*RECORDS SHOWN*:
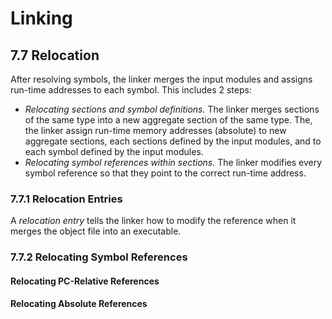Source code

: # Linking

## 7.7 Relocation
After resolving symbols, the linker merges the input modules and assigns run-time addresses to each symbol. This includes 2 steps:
+ *Relocating sections and symbol definitions.* The linker merges sections of the same type into a new aggregate section of the same type. The, the linker assign run-time memory addresses (absolute) to new aggregate sections, each sections defined by the input modules, and to each symbol defined by the input modules.
+ *Relocating symbol references within sections.* The linker modifies every symbol reference so that they point to the correct run-time address.

### 7.7.1 Relocation Entries
A *relocation entry* tells the linker how to modify the reference when it merges the object file into an executable. 

### 7.7.2 Relocating Symbol References
#### Relocating PC-Relative References


#### Relocating Absolute References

*EXERCISE*: An exact copy of the lines above, from the first through the line that holds "### 7.7.1 Relocation Entries", is what is needed; leave the pictures out.

*ANSWER SPACE*:
Source code

: # Linking

## 7.7 Relocation
After resolving symbols, the linker merges the input modules and assigns run-time addresses to each symbol. This includes 2 steps:
+ *Relocating sections and symbol definitions.* The linker merges sections of the same type into a new aggregate section of the same type. The, the linker assign run-time memory addresses (absolute) to new aggregate sections, each sections defined by the input modules, and to each symbol defined by the input modules.
+ *Relocating symbol references within sections.* The linker modifies every symbol reference so that they point to the correct run-time address.

### 7.7.1 Relocation Entries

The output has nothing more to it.